Yesterday we took Judith to the CF clinic to get her checked for the concerns I've been having with the change in her poops - she was supposed to go for her routine visit in 2 weeks, but her pulmonologist wanted it bumped up after I called them last week about her lack of weight gain.
We arrived at Hershey, and Judith enjoyed her ride in her stroller, acted perfectly normal checking in and in the waiting room, and was even interested in the nurses at first. Then they made the mistake of attaching the pulse ox monitor to her finger, and she began to scream bloody murder (must've been that pesky cruciatus curse again...). Nothing was making her happy/consoling her, and she howled for a good 5 minutes through the rest of her vitals and her weighing. Doing the naked weight pissed her off even more, but at least we got an accurate weight this time: 18 lbs 7 oz - she did gain a bit, but definitely not enough in the last month alone, let alone enough to be adequate from her last visit. Needless to say she's not on the charts again, and this symptom is lining up with everything else.
After the nurse left, Judith calmed down and played with one of those bead roller coaster things (you know, the kind where you push the beads around on the little twisted pieces of metal) that they have in the room. Lucky us, she decided to poop while she was playing, saving us the task of collecting a stool sample at home!
She was fine the entire time the nutritionist and social worker were with us, but as soon as Dr. G walked in she started side-eyeing people. We talked about all of her symptoms that she's been having, symptoms that prompted my concerns about possible pancreatic insufficiency and malabsorption. Dr. G and the nutritionist both looked at her poop and said that by the looks of it and based off her symptoms, it looks likely that she is becoming insufficient, but we won't know for sure until the lab results come back. They did say that this particular poop didn't look too bad (it wasn't one of her messier ones, and this was one time when I was kind of hoping that she would give a messier one so they could really see what's going on), but it's definitely giving them a red flag.
Dr. G examined Judith to make sure her lungs are still clear, and this prompted another scream fest. He wanted to look in her ears, and it took about 3 of us to accomplish that task. The throat culture was a little easier, as I managed to put her in a straight jacket hold so Dr. G could take the quick swab. As soon as he left the room, she was fine. He came back in, and she started fussing again. And after leaving the final time, she calmed down. It was hilarious!

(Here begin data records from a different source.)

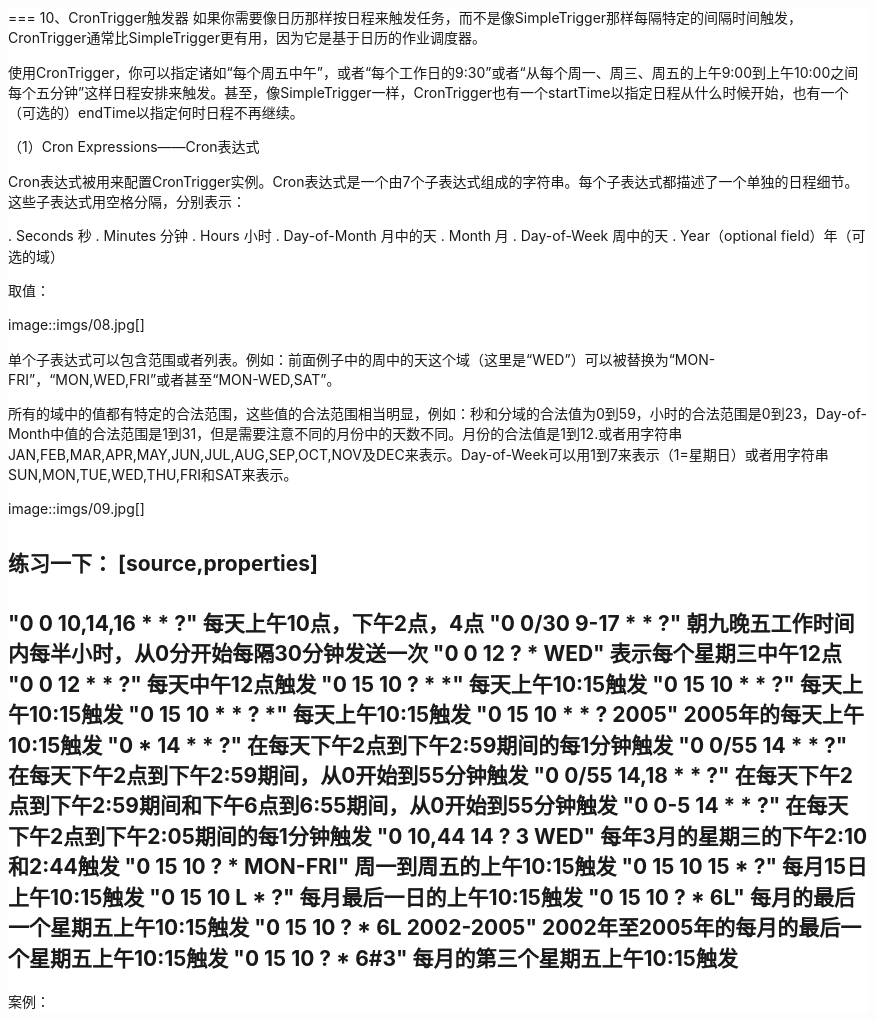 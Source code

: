 === 10、CronTrigger触发器
如果你需要像日历那样按日程来触发任务，而不是像SimpleTrigger那样每隔特定的间隔时间触发，CronTrigger通常比SimpleTrigger更有用，因为它是基于日历的作业调度器。

使用CronTrigger，你可以指定诸如“每个周五中午”，或者“每个工作日的9:30”或者“从每个周一、周三、周五的上午9:00到上午10:00之间每个五分钟”这样日程安排来触发。甚至，像SimpleTrigger一样，CronTrigger也有一个startTime以指定日程从什么时候开始，也有一个（可选的）endTime以指定何时日程不再继续。

（1）Cron Expressions——Cron表达式

Cron表达式被用来配置CronTrigger实例。Cron表达式是一个由7个子表达式组成的字符串。每个子表达式都描述了一个单独的日程细节。这些子表达式用空格分隔，分别表示：

. Seconds 秒
. Minutes 分钟
. Hours 小时
. Day-of-Month 月中的天
. Month 月
. Day-of-Week 周中的天
. Year（optional field）年（可选的域）

取值：

image::imgs/08.jpg[]

单个子表达式可以包含范围或者列表。例如：前面例子中的周中的天这个域（这里是“WED”）可以被替换为“MON-FRI”，“MON,WED,FRI”或者甚至“MON-WED,SAT”。

所有的域中的值都有特定的合法范围，这些值的合法范围相当明显，例如：秒和分域的合法值为0到59，小时的合法范围是0到23，Day-of-Month中值的合法范围是1到31，但是需要注意不同的月份中的天数不同。月份的合法值是1到12.或者用字符串JAN,FEB,MAR,APR,MAY,JUN,JUL,AUG,SEP,OCT,NOV及DEC来表示。Day-of-Week可以用1到7来表示（1=星期日）或者用字符串SUN,MON,TUE,WED,THU,FRI和SAT来表示。

image::imgs/09.jpg[]

练习一下：
[source,properties]
----
"0 0 10,14,16 * * ?" 每天上午10点，下午2点，4点
"0 0/30 9-17 * * ?" 朝九晚五工作时间内每半小时，从0分开始每隔30分钟发送一次
"0 0 12 ? * WED" 表示每个星期三中午12点
"0 0 12 * * ?" 每天中午12点触发
"0 15 10 ? * *" 每天上午10:15触发
"0 15 10 * * ?" 每天上午10:15触发
"0 15 10 * * ? *" 每天上午10:15触发
"0 15 10 * * ? 2005" 2005年的每天上午10:15触发
"0 * 14 * * ?" 在每天下午2点到下午2:59期间的每1分钟触发
"0 0/55 14 * * ?" 在每天下午2点到下午2:59期间，从0开始到55分钟触发
"0 0/55 14,18 * * ?" 在每天下午2点到下午2:59期间和下午6点到6:55期间，从0开始到55分钟触发
"0 0-5 14 * * ?" 在每天下午2点到下午2:05期间的每1分钟触发
"0 10,44 14 ? 3 WED" 每年3月的星期三的下午2:10和2:44触发
"0 15 10 ? * MON-FRI" 周一到周五的上午10:15触发
"0 15 10 15 * ?" 每月15日上午10:15触发
"0 15 10 L * ?" 每月最后一日的上午10:15触发
"0 15 10 ? * 6L" 每月的最后一个星期五上午10:15触发
"0 15 10 ? * 6L 2002-2005" 2002年至2005年的每月的最后一个星期五上午10:15触发
"0 15 10 ? * 6#3" 每月的第三个星期五上午10:15触发
----

案例：

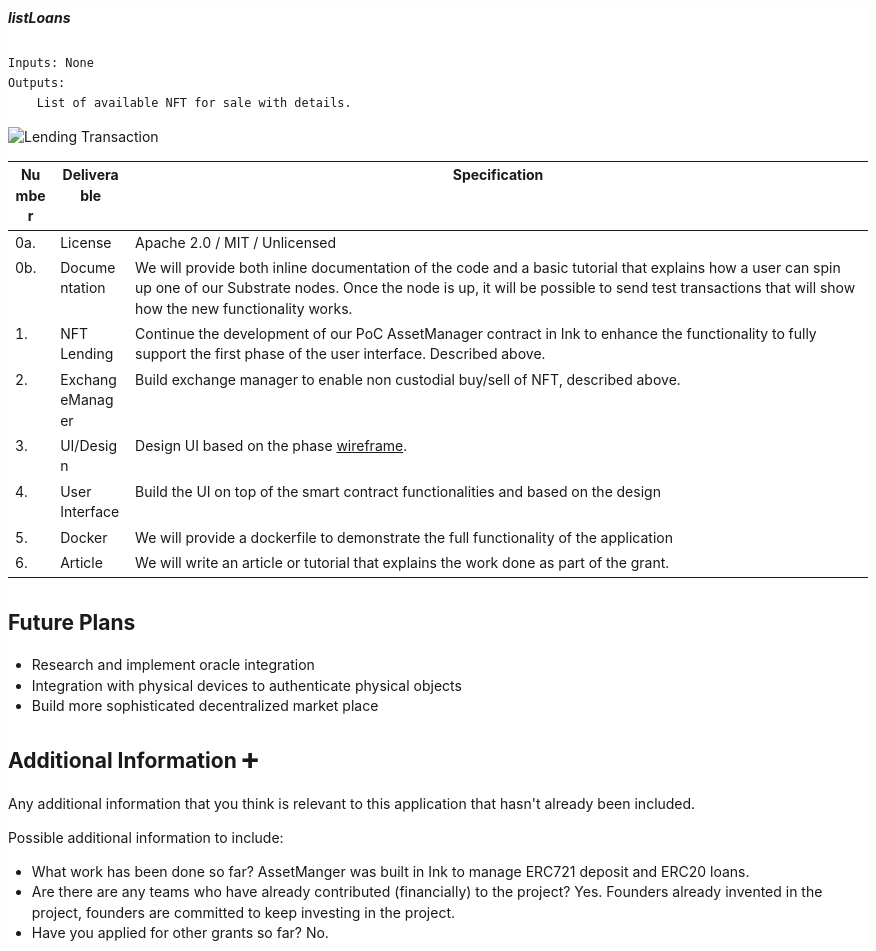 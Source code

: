 ##### _listLoans_
    Inputs: None
    Outputs:
        List of available NFT for sale with details. 

![Lending Transaction](http://screenshot.studio/media/defilendingtx.jpg)

| Number | Deliverable | Specification |
| ------------- | ------------- | ------------- |
| 0a. | License | Apache 2.0 / MIT / Unlicensed |
| 0b. | Documentation | We will provide both inline documentation of the code and a basic tutorial that explains how a user can spin up one of our Substrate nodes. Once the node is up, it will be possible to send test transactions that will show how the new functionality works. |
| 1. | NFT Lending | Continue the development of our PoC AssetManager contract in Ink to enhance the functionality to fully support the first phase of the user interface. Described above. |  
| 2. | ExchangeManager | Build exchange manager to enable non custodial buy/sell of NFT, described above. |  
| 3. | UI/Design | Design UI based on the phase [wireframe](https://balsamiq.cloud/sa6mpd1/pvn6rks/r5D27). |  
| 4. |User Interface | Build the UI on top of the smart contract functionalities and  based on the design |  
| 5. | Docker | We will provide a dockerfile to demonstrate the full functionality of the application |  
| 6. | Article | We will write an article or tutorial that explains the work done as part of the grant. |



## Future Plans
* Research and implement oracle integration
* Integration with physical devices to authenticate physical objects
* Build more sophisticated decentralized market place

## Additional Information :heavy_plus_sign: 
Any additional information that you think is relevant to this application that hasn't already been included.

Possible additional information to include:
* What work has been done so far?
AssetManger was built in Ink to manage  ERC721 deposit and ERC20 loans. 
* Are there are any teams who have already contributed (financially) to the project?
Yes. Founders already invented in the project, founders are committed to keep investing in the project. 
* Have you applied for other grants so far?
No.

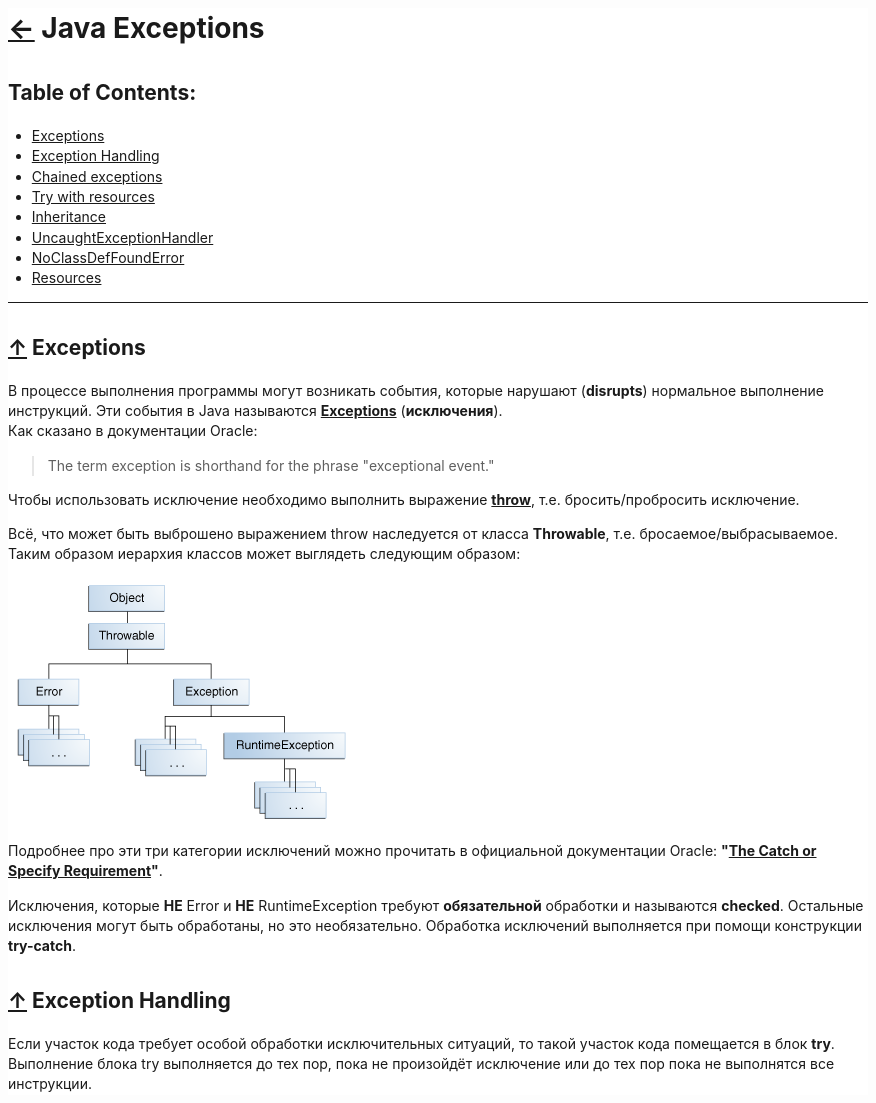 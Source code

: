 # [←](../readme.md) <a id="home"></a> Java Exceptions

## Table of Contents:
- [Exceptions](#exceptions)
- [Exception Handling](#handling)
- [Chained exceptions](#chain) 
- [Try with resources](#withResources) 
- [Inheritance](#inheritance)
- [UncaughtExceptionHandler](#uncaughtExceptionHandler)
- [NoClassDefFoundError](#noClassDefFoundError)
- [Resources](#resources)

----

## [↑](#home) <a id="exceptions"></a> Exceptions
В процессе выполнения программы могут возникать события, которые нарушают (**disrupts**) нормальное выполнение инструкций. Эти события в Java называются **[Exceptions](https://docs.oracle.com/javase/tutorial/essential/exceptions/definition.html)** (**исключения**).\
Как сказано в документации Oracle:
> The term exception is shorthand for the phrase "exceptional event."

Чтобы использовать исключение необходимо выполнить выражение **[throw](https://docs.oracle.com/javase/tutorial/essential/exceptions/throwing.html)**, т.е. бросить/пробросить исключение.

Всё, что может быть выброшено выражением throw наследуется от класса **Throwable**, т.е. бросаемое/выбрасываемое. Таким образом иерархия классов может выглядеть следующим образом:

![](./img/exceptions/throwable.gif)

Подробнее про эти три категории исключений можно прочитать в официальной документации Oracle: **"[The Catch or Specify Requirement](https://docs.oracle.com/javase/tutorial/essential/exceptions/catchOrDeclare.html)"**.

Исключения, которые **НЕ** Error и **НЕ** RuntimeException требуют **обязательной** обработки и называются **сhecked**. Остальные исключения могут быть обработаны, но это необязательно. Обработка исключений выполняется при помощи конструкции **try-catch**.


## [↑](#home) <a id="handling"></a> Exception Handling
Если участок кода требует особой обработки исключительных ситуаций, то такой участок кода помещается в блок **try**.\
Выполнение блока try выполняется до тех пор, пока не произойдёт исключение или до тех пор пока не выполнятся все инструкции.
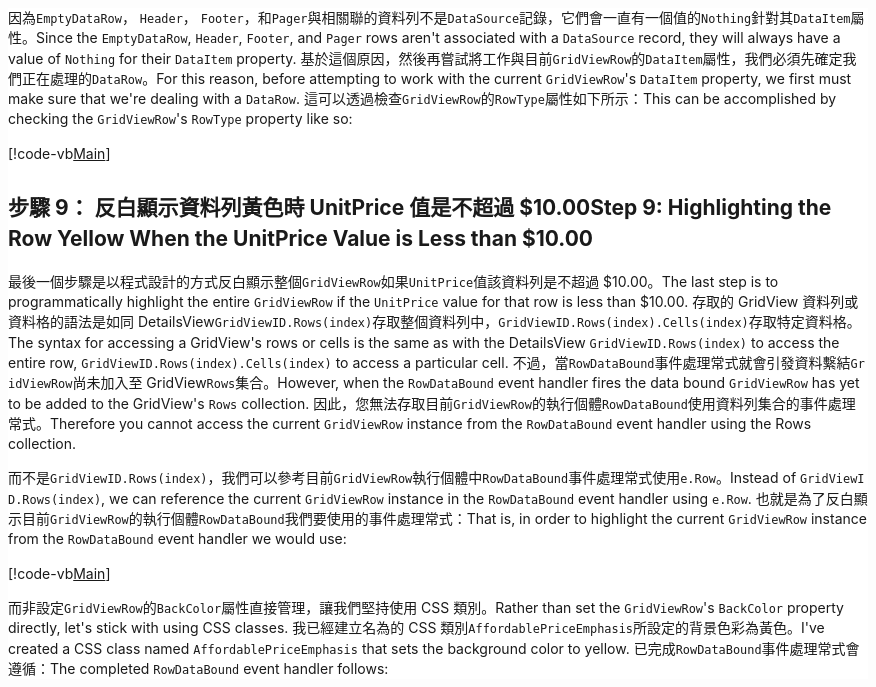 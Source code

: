 <span data-ttu-id="4b2bb-276">因為`EmptyDataRow`， `Header`， `Footer`，和`Pager`與相關聯的資料列不是`DataSource`記錄，它們會一直有一個值的`Nothing`針對其`DataItem`屬性。</span><span class="sxs-lookup"><span data-stu-id="4b2bb-276">Since the `EmptyDataRow`, `Header`, `Footer`, and `Pager` rows aren't associated with a `DataSource` record, they will always have a value of `Nothing` for their `DataItem` property.</span></span> <span data-ttu-id="4b2bb-277">基於這個原因，然後再嘗試將工作與目前`GridViewRow`的`DataItem`屬性，我們必須先確定我們正在處理的`DataRow`。</span><span class="sxs-lookup"><span data-stu-id="4b2bb-277">For this reason, before attempting to work with the current `GridViewRow`'s `DataItem` property, we first must make sure that we're dealing with a `DataRow`.</span></span> <span data-ttu-id="4b2bb-278">這可以透過檢查`GridViewRow`的`RowType`屬性如下所示：</span><span class="sxs-lookup"><span data-stu-id="4b2bb-278">This can be accomplished by checking the `GridViewRow`'s `RowType` property like so:</span></span>


[!code-vb[Main](custom-formatting-based-upon-data-vb/samples/sample16.vb)]

## <a name="step-9-highlighting-the-row-yellow-when-the-unitprice-value-is-less-than-1000"></a><span data-ttu-id="4b2bb-279">步驟 9： 反白顯示資料列黃色時 UnitPrice 值是不超過 $10.00</span><span class="sxs-lookup"><span data-stu-id="4b2bb-279">Step 9: Highlighting the Row Yellow When the UnitPrice Value is Less than $10.00</span></span>

<span data-ttu-id="4b2bb-280">最後一個步驟是以程式設計的方式反白顯示整個`GridViewRow`如果`UnitPrice`值該資料列是不超過 $10.00。</span><span class="sxs-lookup"><span data-stu-id="4b2bb-280">The last step is to programmatically highlight the entire `GridViewRow` if the `UnitPrice` value for that row is less than $10.00.</span></span> <span data-ttu-id="4b2bb-281">存取的 GridView 資料列或資料格的語法是如同 DetailsView`GridViewID.Rows(index)`存取整個資料列中，`GridViewID.Rows(index).Cells(index)`存取特定資料格。</span><span class="sxs-lookup"><span data-stu-id="4b2bb-281">The syntax for accessing a GridView's rows or cells is the same as with the DetailsView `GridViewID.Rows(index)` to access the entire row, `GridViewID.Rows(index).Cells(index)` to access a particular cell.</span></span> <span data-ttu-id="4b2bb-282">不過，當`RowDataBound`事件處理常式就會引發資料繫結`GridViewRow`尚未加入至 GridView`Rows`集合。</span><span class="sxs-lookup"><span data-stu-id="4b2bb-282">However, when the `RowDataBound` event handler fires the data bound `GridViewRow` has yet to be added to the GridView's `Rows` collection.</span></span> <span data-ttu-id="4b2bb-283">因此，您無法存取目前`GridViewRow`的執行個體`RowDataBound`使用資料列集合的事件處理常式。</span><span class="sxs-lookup"><span data-stu-id="4b2bb-283">Therefore you cannot access the current `GridViewRow` instance from the `RowDataBound` event handler using the Rows collection.</span></span>

<span data-ttu-id="4b2bb-284">而不是`GridViewID.Rows(index)`，我們可以參考目前`GridViewRow`執行個體中`RowDataBound`事件處理常式使用`e.Row`。</span><span class="sxs-lookup"><span data-stu-id="4b2bb-284">Instead of `GridViewID.Rows(index)`, we can reference the current `GridViewRow` instance in the `RowDataBound` event handler using `e.Row`.</span></span> <span data-ttu-id="4b2bb-285">也就是為了反白顯示目前`GridViewRow`的執行個體`RowDataBound`我們要使用的事件處理常式：</span><span class="sxs-lookup"><span data-stu-id="4b2bb-285">That is, in order to highlight the current `GridViewRow` instance from the `RowDataBound` event handler we would use:</span></span>


[!code-vb[Main](custom-formatting-based-upon-data-vb/samples/sample17.vb)]

<span data-ttu-id="4b2bb-286">而非設定`GridViewRow`的`BackColor`屬性直接管理，讓我們堅持使用 CSS 類別。</span><span class="sxs-lookup"><span data-stu-id="4b2bb-286">Rather than set the `GridViewRow`'s `BackColor` property directly, let's stick with using CSS classes.</span></span> <span data-ttu-id="4b2bb-287">我已經建立名為的 CSS 類別`AffordablePriceEmphasis`所設定的背景色彩為黃色。</span><span class="sxs-lookup"><span data-stu-id="4b2bb-287">I've created a CSS class named `AffordablePriceEmphasis` that sets the background color to yellow.</span></span> <span data-ttu-id="4b2bb-288">已完成`RowDataBound`事件處理常式會遵循：</span><span class="sxs-lookup"><span data-stu-id="4b2bb-288">The completed `RowDataBound` event handler follows:</span></span>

Anyway, the team came to the consensus that it would be better to start Judith on pancreatic enzymes now, send the poop to the lab for testing, and once both tests are back (the one test takes about 2 weeks to run and send results for, and that tests the elastice in the poop - it's the more important of the 2, and will give us definitive results) we can stop the enzymes if need be, or we will be told to continue them. This really was not a shock to me - with everything I've been seeing, I went into the appointment figuring we'd have to do this. Now we just need to adjust to the changes in our routine, and remember to give her the enzymes every time she eats.